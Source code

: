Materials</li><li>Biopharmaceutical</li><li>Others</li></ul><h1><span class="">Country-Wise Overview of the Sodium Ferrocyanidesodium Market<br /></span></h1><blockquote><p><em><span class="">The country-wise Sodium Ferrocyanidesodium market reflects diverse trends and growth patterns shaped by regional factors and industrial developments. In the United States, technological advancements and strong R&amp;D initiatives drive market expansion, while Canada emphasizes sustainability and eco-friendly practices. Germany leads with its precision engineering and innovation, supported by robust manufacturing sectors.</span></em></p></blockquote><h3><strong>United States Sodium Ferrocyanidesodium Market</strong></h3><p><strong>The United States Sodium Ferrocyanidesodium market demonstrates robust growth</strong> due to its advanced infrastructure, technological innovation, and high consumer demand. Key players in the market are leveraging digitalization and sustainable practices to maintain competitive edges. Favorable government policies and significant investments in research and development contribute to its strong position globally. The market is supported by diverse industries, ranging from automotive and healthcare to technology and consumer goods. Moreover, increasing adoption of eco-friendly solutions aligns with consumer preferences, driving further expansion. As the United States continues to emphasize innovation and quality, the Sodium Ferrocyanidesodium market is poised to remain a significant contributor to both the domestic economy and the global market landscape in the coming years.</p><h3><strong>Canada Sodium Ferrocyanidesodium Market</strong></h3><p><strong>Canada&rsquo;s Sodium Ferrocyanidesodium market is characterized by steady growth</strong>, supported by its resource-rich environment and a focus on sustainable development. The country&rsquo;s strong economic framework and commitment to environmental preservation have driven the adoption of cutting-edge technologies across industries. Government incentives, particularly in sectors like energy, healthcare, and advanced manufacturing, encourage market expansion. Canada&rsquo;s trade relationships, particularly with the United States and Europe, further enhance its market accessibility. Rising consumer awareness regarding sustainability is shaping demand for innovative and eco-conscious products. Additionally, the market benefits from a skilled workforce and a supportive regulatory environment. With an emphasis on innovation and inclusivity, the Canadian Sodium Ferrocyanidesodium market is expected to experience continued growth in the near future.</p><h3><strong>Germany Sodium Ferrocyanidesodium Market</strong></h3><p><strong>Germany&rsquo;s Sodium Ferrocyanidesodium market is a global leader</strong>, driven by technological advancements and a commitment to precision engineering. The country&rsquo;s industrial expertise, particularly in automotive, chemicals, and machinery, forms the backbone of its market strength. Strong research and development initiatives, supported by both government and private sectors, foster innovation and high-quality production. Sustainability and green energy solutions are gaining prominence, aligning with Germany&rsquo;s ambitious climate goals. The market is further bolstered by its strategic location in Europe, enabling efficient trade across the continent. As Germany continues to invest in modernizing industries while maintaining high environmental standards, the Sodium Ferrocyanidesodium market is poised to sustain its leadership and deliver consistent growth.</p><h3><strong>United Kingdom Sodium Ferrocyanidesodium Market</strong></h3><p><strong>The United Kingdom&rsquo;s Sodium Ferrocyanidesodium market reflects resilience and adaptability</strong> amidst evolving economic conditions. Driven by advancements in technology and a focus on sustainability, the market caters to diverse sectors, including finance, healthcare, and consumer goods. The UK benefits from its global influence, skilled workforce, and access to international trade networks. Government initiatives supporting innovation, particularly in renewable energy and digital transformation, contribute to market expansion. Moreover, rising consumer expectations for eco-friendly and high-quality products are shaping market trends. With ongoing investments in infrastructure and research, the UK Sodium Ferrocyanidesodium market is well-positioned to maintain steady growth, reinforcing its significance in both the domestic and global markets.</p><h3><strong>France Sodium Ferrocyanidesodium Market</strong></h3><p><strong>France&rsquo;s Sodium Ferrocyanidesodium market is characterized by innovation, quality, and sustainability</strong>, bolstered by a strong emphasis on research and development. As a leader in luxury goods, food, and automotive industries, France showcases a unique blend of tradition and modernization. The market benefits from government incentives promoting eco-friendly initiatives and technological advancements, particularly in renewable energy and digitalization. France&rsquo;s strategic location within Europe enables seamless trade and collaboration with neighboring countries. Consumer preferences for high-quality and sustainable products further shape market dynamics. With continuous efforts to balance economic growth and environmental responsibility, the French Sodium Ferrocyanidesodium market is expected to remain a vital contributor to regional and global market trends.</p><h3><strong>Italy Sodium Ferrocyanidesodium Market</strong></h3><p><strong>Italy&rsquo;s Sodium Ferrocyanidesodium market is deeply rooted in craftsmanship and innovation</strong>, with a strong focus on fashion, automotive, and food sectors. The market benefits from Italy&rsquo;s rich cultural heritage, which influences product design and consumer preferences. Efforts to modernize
==
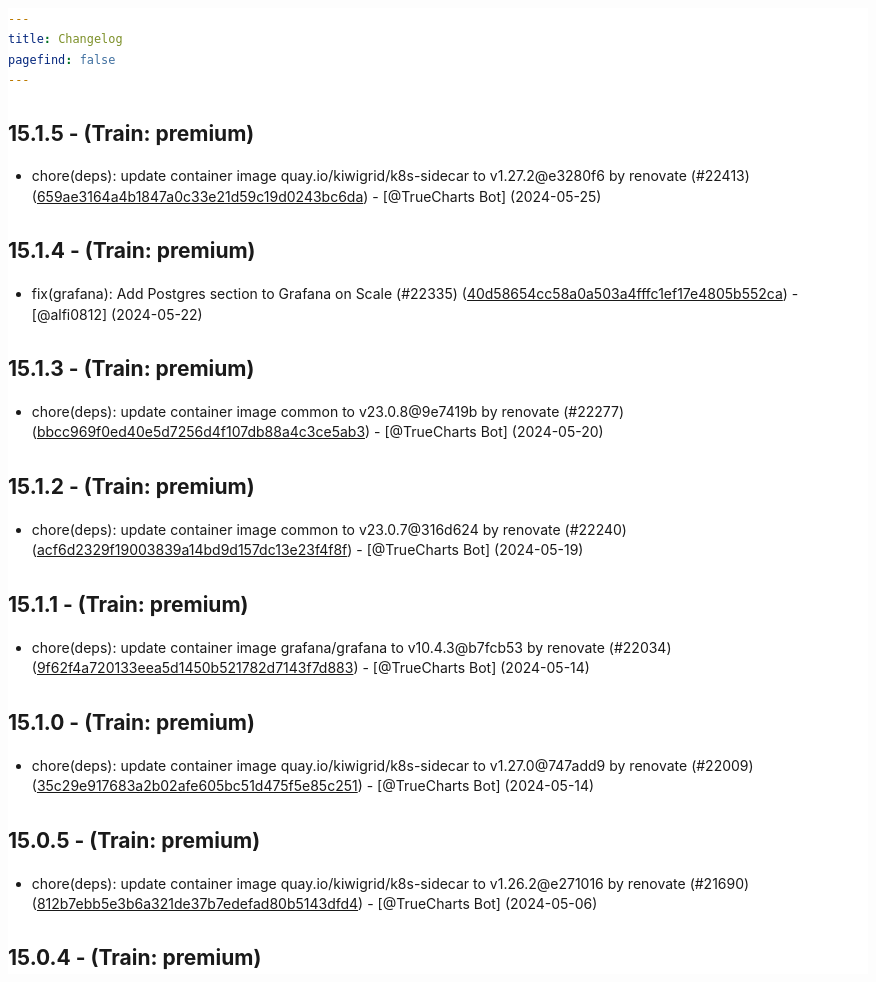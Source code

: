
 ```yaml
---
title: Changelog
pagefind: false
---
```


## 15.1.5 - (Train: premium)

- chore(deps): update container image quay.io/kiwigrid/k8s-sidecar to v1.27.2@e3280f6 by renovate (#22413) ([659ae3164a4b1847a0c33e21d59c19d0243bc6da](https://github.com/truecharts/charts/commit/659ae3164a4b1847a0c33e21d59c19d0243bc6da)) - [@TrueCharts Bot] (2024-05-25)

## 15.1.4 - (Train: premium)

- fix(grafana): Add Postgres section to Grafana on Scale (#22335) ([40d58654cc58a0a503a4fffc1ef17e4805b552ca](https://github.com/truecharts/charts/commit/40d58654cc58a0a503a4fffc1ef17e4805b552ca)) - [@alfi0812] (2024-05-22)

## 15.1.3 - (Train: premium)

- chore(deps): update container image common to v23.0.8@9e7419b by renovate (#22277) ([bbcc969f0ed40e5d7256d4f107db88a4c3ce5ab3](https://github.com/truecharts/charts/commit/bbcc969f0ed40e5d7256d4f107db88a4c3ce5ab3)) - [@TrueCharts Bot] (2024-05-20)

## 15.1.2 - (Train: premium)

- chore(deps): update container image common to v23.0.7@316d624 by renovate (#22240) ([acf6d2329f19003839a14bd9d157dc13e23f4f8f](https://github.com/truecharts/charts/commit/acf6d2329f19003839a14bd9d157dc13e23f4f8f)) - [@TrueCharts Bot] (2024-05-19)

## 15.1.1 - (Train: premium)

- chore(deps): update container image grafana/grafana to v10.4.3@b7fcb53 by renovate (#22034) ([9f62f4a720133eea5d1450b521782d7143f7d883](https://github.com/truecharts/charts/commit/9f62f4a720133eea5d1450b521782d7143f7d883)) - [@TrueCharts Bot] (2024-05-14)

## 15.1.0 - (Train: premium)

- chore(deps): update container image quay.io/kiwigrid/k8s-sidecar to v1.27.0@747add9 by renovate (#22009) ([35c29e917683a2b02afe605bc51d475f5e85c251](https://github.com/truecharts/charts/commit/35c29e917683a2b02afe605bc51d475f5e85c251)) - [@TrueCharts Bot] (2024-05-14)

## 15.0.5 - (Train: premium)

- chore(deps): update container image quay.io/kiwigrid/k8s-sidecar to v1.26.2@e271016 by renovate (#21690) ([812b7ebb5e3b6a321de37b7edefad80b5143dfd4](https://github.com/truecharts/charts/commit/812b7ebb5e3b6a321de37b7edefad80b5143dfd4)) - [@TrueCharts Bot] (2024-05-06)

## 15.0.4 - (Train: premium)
--
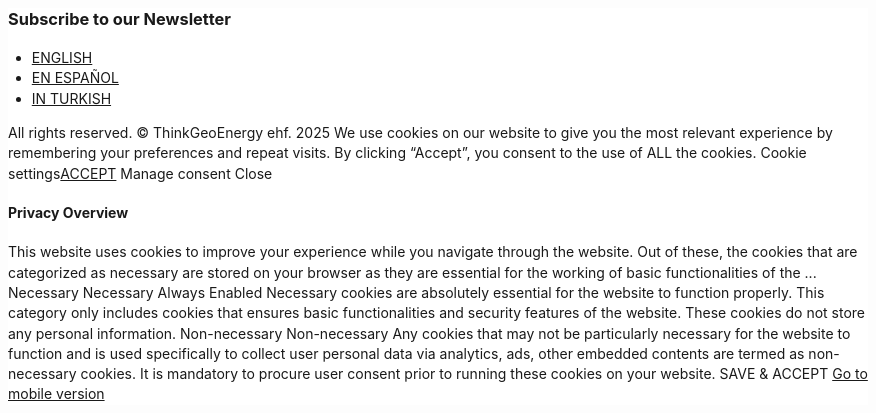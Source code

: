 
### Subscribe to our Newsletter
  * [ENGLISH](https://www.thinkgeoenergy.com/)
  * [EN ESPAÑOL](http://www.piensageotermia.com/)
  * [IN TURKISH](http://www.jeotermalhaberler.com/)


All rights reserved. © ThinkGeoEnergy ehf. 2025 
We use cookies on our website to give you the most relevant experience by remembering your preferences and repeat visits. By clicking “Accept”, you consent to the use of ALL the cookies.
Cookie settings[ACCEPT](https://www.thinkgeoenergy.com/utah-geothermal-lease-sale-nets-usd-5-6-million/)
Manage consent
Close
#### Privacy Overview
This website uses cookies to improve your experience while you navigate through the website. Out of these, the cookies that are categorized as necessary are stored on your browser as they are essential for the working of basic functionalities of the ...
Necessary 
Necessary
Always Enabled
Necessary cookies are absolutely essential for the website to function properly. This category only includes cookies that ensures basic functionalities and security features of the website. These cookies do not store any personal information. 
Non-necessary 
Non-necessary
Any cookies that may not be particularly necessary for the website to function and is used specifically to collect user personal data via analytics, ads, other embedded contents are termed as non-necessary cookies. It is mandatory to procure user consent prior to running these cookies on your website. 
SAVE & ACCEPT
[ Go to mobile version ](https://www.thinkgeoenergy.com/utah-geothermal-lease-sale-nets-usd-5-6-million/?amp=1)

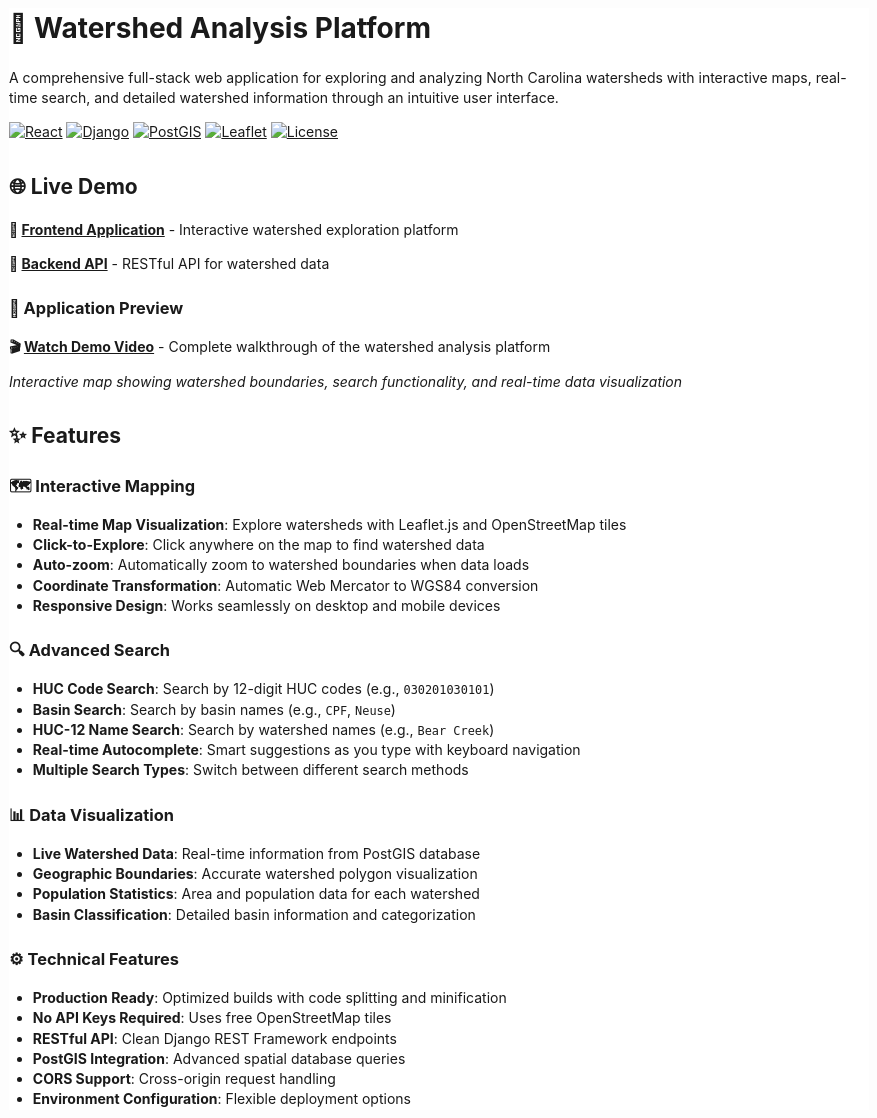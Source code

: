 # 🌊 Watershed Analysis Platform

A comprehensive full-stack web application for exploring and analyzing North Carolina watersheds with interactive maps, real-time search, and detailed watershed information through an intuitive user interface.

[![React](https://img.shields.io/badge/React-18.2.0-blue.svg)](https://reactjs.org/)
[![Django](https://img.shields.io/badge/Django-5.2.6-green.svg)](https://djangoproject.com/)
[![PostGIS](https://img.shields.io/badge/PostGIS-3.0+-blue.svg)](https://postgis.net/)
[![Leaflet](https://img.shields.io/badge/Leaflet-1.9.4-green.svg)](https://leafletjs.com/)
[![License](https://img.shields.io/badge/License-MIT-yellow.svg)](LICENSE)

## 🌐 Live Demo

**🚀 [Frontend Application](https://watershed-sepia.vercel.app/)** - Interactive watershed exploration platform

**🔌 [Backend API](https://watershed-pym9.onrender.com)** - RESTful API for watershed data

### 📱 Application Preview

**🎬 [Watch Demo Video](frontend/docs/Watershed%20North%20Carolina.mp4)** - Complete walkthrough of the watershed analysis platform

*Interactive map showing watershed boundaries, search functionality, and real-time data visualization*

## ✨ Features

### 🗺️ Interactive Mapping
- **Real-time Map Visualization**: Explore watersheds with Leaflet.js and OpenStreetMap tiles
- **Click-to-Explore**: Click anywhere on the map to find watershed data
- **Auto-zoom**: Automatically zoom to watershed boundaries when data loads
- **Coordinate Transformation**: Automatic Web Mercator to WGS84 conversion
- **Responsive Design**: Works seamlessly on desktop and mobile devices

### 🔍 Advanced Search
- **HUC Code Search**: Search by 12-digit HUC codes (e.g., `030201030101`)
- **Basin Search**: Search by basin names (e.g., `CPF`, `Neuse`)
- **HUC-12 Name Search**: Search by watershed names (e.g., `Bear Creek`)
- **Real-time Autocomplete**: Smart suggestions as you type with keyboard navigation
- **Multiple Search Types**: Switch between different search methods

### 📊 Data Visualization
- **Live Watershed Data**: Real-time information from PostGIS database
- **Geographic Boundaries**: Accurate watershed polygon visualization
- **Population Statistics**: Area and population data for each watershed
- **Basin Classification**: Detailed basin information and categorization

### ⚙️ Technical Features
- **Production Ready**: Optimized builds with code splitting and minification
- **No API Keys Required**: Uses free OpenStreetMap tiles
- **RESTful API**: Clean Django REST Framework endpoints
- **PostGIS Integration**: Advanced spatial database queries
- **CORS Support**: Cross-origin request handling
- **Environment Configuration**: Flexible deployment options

TASK DETAILS: Scan the data above; copy every line where "grafana" appears.

TASK RESULT:
- fix(grafana): Add Postgres section to Grafana on Scale (#22335) ([40d58654cc58a0a503a4fffc1ef17e4805b552ca](https://github.com/truecharts/charts/commit/40d58654cc58a0a503a4fffc1ef17e4805b552ca)) - [@alfi0812] (2024-05-22)
- chore(deps): update container image grafana/grafana to v10.4.3@b7fcb53 by renovate (#22034) ([9f62f4a720133eea5d1450b521782d7143f7d883](https://github.com/truecharts/charts/commit/9f62f4a720133eea5d1450b521782d7143f7d883)) - [@TrueCharts Bot] (2024-05-14)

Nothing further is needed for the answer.